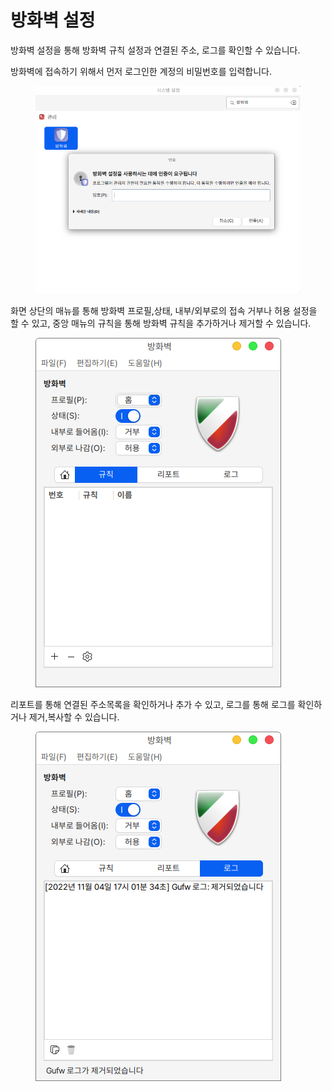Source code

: # 방화벽 설정

방화벽 설정을 통해 방화벽 규칙 설정과 연결된 주소, 로그를 확인할 수 있습니다.&#x20;

방화벽에 접속하기 위해서 먼저 로그인한 계정의 비밀번호를 입력합니다.&#x20;

<figure><img src="../../.gitbook/assets/스크린샷, 2022-10-28 14-43-47.png" alt=""><figcaption></figcaption></figure>

화면 상단의 매뉴를 통해 방화벽 프로필,상태, 내부/외부로의 접속 거부나 허용 설정을 할 수 있고, 중앙 매뉴의 규칙을 통해 방화벽 규칙을 추가하거나 제거할 수 있습니다.&#x20;

<figure><img src="../../.gitbook/assets/스크린샷, 2022-10-28 14-52-34.png" alt=""><figcaption></figcaption></figure>

리포트를 통해 연결된 주소목록을 확인하거나 추가 수 있고, 로그를 통해 로그를 확인하거나 제거,복사할 수 있습니다.

<figure><img src="../../.gitbook/assets/스크린샷, 2022-11-04 17-02-25.png" alt=""><figcaption></figcaption></figure>

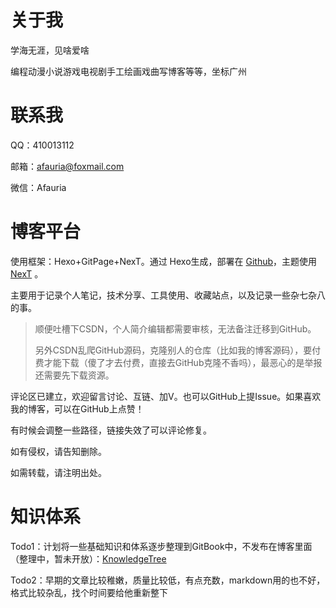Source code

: # 关于我

学海无涯，见啥爱啥

编程动漫小说游戏电视剧手工绘画戏曲写博客等等，坐标广州

# 联系我

QQ：410013112

邮箱：afauria@foxmail.com

微信：Afauria

# 博客平台

使用框架：Hexo+GitPage+NexT。通过 Hexo生成，部署在 [Github](https://github.com/Afauria)，主题使用 [NexT](http://theme-next.iissnan.com/) 。

主要用于记录个人笔记，技术分享、工具使用、收藏站点，以及记录一些杂七杂八的事。

> 顺便吐槽下CSDN，个人简介编辑都需要审核，无法备注迁移到GitHub。
>
> 另外CSDN乱爬GitHub源码，克隆别人的仓库（比如我的博客源码），要付费才能下载（傻了才去付费，直接去GitHub克隆不香吗），最恶心的是举报还需要先下载资源。

评论区已建立，欢迎留言讨论、互链、加V。也可以GitHub上提Issue。如果喜欢我的博客，可以在GitHub上点赞！

有时候会调整一些路径，链接失效了可以评论修复。

如有侵权，请告知删除。

如需转载，请注明出处。

# 知识体系

Todo1：计划将一些基础知识和体系逐步整理到GitBook中，不发布在博客里面（整理中，暂未开放）：[KnowledgeTree](/KnowledgeTree/)

Todo2：早期的文章比较稚嫩，质量比较低，有点充数，markdown用的也不好，格式比较杂乱，找个时间要给他重新整下

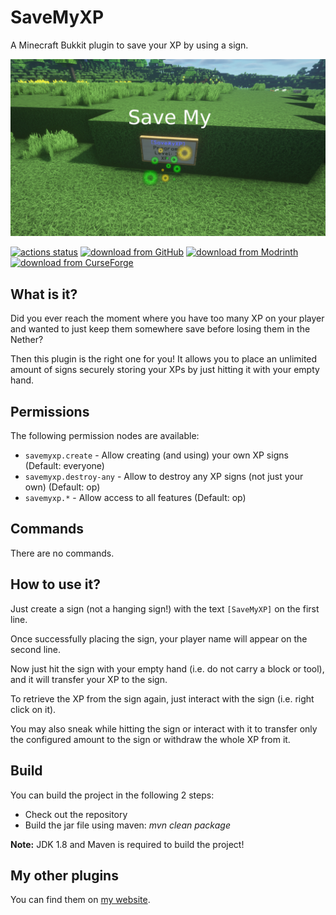 # SaveMyXP

A Minecraft Bukkit plugin to save your XP by using a sign.

![](screenshot.jpg)

[![actions status](https://github.com/Programie/SaveMyXP/actions/workflows/build.yml/badge.svg)](https://github.com/Programie/SaveMyXP/actions/workflows/build.yml)
[![download from GitHub](https://img.shields.io/badge/download-Releases-blue?logo=github)](https://github.com/Programie/SaveMyXP/releases/latest)
[![download from Modrinth](https://img.shields.io/badge/download-Modrinth-blue?logo=modrinth)](https://modrinth.com/plugin/savemyxp)
[![download from CurseForge](https://img.shields.io/badge/download-CurseForge-blue?logo=curseforge)](https://www.curseforge.com/minecraft/bukkit-plugins/savemyxp)

## What is it?

Did you ever reach the moment where you have too many XP on your player and wanted to just keep them somewhere save before losing them in the Nether?

Then this plugin is the right one for you! It allows you to place an unlimited amount of signs securely storing your XPs by just hitting it with your empty hand.

## Permissions

The following permission nodes are available:

* `savemyxp.create` - Allow creating (and using) your own XP signs (Default: everyone)
* `savemyxp.destroy-any` - Allow to destroy any XP signs (not just your own) (Default: op)
* `savemyxp.*` - Allow access to all features (Default: op)

## Commands

There are no commands.

## How to use it?

Just create a sign (not a hanging sign!) with the text `[SaveMyXP]` on the first line.

Once successfully placing the sign, your player name will appear on the second line.

Now just hit the sign with your empty hand (i.e. do not carry a block or tool), and it will transfer your XP to the sign.

To retrieve the XP from the sign again, just interact with the sign (i.e. right click on it).

You may also sneak while hitting the sign or interact with it to transfer only the configured amount to the sign or withdraw the whole XP from it.

## Build

You can build the project in the following 2 steps:

* Check out the repository
* Build the jar file using maven: *mvn clean package*

**Note:** JDK 1.8 and Maven is required to build the project!

## My other plugins

You can find them on [my website](https://selfcoders.com/projects/minecraft-plugins).
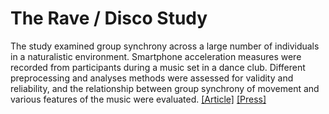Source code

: # The Rave / Disco Study
The study examined group synchrony across a large number of individuals in a naturalistic environment. Smartphone acceleration measures were recorded from participants during a music set in a dance club. Different preprocessing and analyses methods were assessed for validity and reliability, and the relationship between group synchrony of movement and various features of the music were evaluated. <a href="http://journals.plos.org/plosone/article?id=10.1371/journal.pone.0164783">[Article]</a> <a href="http://www.pnas.org/content/113/43/11982.full">[Press]</a>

════════════════

| YOUR ASSIGNMENT |
Beginning with the line holding "The following permission" and ending with the line holding "There are no commands.", write out the stretch of material above exactly; add no further lines.

| RESPONSE TO THIS EXERCISE |
The following permission nodes are available:

* `savemyxp.create` - Allow creating (and using) your own XP signs (Default: everyone)
* `savemyxp.destroy-any` - Allow to destroy any XP signs (not just your own) (Default: op)
* `savemyxp.*` - Allow access to all features (Default: op)

## Commands

There are no commands.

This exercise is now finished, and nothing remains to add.